What the task requires:
Make an exact copy of the records that follow, with each picture omitted.

Source texts of formatted documents:
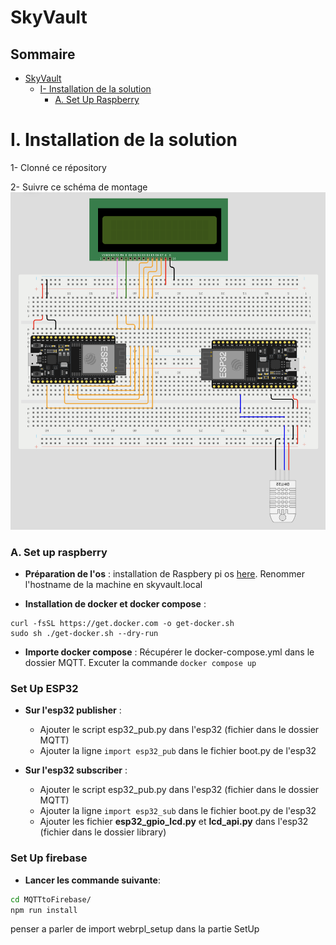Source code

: # SkyVault

## Sommaire

- [SkyVault](#SkyVault)
  - [I- Installation de la solution](#i-installation-de-la-solution)
    - [A. Set Up Raspberry](#a-set-up-raspberry)
# I. Installation de la solution

1- Clonné ce répository

2- Suivre ce schéma de montage ![schéma installation](img/schema_montage.png)

### A. Set up raspberry
- **Préparation de l'os** : installation de Raspbery pi os [here](https://www.raspberrypi.com/software/). Renommer l'hostname de la machine en skyvault.local        

- **Installation de docker et docker compose** : 
```
curl -fsSL https://get.docker.com -o get-docker.sh
sudo sh ./get-docker.sh --dry-run
```
- **Importe docker compose** : Récupérer le docker-compose.yml dans le dossier MQTT. Excuter la commande ``` docker compose up ```

### Set Up ESP32
- **Sur l'esp32 publisher** :
  - Ajouter le script esp32_pub.py dans l'esp32 (fichier dans le dossier MQTT)
  - Ajouter la ligne ```import esp32_pub``` dans le fichier boot.py de l'esp32

- **Sur l'esp32 subscriber** :
  - Ajouter le script esp32_pub.py dans l'esp32 (fichier dans le dossier MQTT)
  - Ajouter la ligne ```import esp32_sub``` dans le fichier boot.py de l'esp32
  - Ajouter les fichier **esp32_gpio_lcd.py** et **lcd_api.py** dans l'esp32 (fichier dans le dossier library)

### Set Up firebase
- **Lancer les commande suivante**: 

```bash
cd MQTTtoFirebase/
npm run install
```

penser a parler de import webrpl_setup dans la partie SetUp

Response to this task:
Source code

: # SkyVault

## Sommaire

- [SkyVault](#SkyVault)
  - [I- Installation de la solution](#i-installation-de-la-solution)
    - [A. Set Up Raspberry](#a-set-up-raspberry)
# I. Installation de la solution

1- Clonné ce répository

2- Suivre ce schéma de montage ![schéma installation](img/schema_montage.png)

### A. Set up raspberry
- **Préparation de l'os** : installation de Raspbery pi os [here](https://www.raspberrypi.com/software/). Renommer l'hostname de la machine en skyvault.local        

- **Installation de docker et docker compose** : 
```
curl -fsSL https://get.docker.com -o get-docker.sh
sudo sh ./get-docker.sh --dry-run
```
- **Importe docker compose** : Récupérer le docker-compose.yml dans le dossier MQTT. Excuter la commande ``` docker compose up ```

### Set Up ESP32
- **Sur l'esp32 publisher** :
  - Ajouter le script esp32_pub.py dans l'esp32 (fichier dans le dossier MQTT)
  - Ajouter la ligne ```import esp32_pub``` dans le fichier boot.py de l'esp32

- **Sur l'esp32 subscriber** :
  - Ajouter le script esp32_pub.py dans l'esp32 (fichier dans le dossier MQTT)
  - Ajouter la ligne ```import esp32_sub``` dans le fichier boot.py de l'esp32
  - Ajouter les fichier **esp32_gpio_lcd.py** et **lcd_api.py** dans l'esp32 (fichier dans le dossier library)

### Set Up firebase
- **Lancer les commande suivante**: 

```bash
cd MQTTtoFirebase/
npm run install
```

penser a parler de import webrpl_setup dans la partie SetUp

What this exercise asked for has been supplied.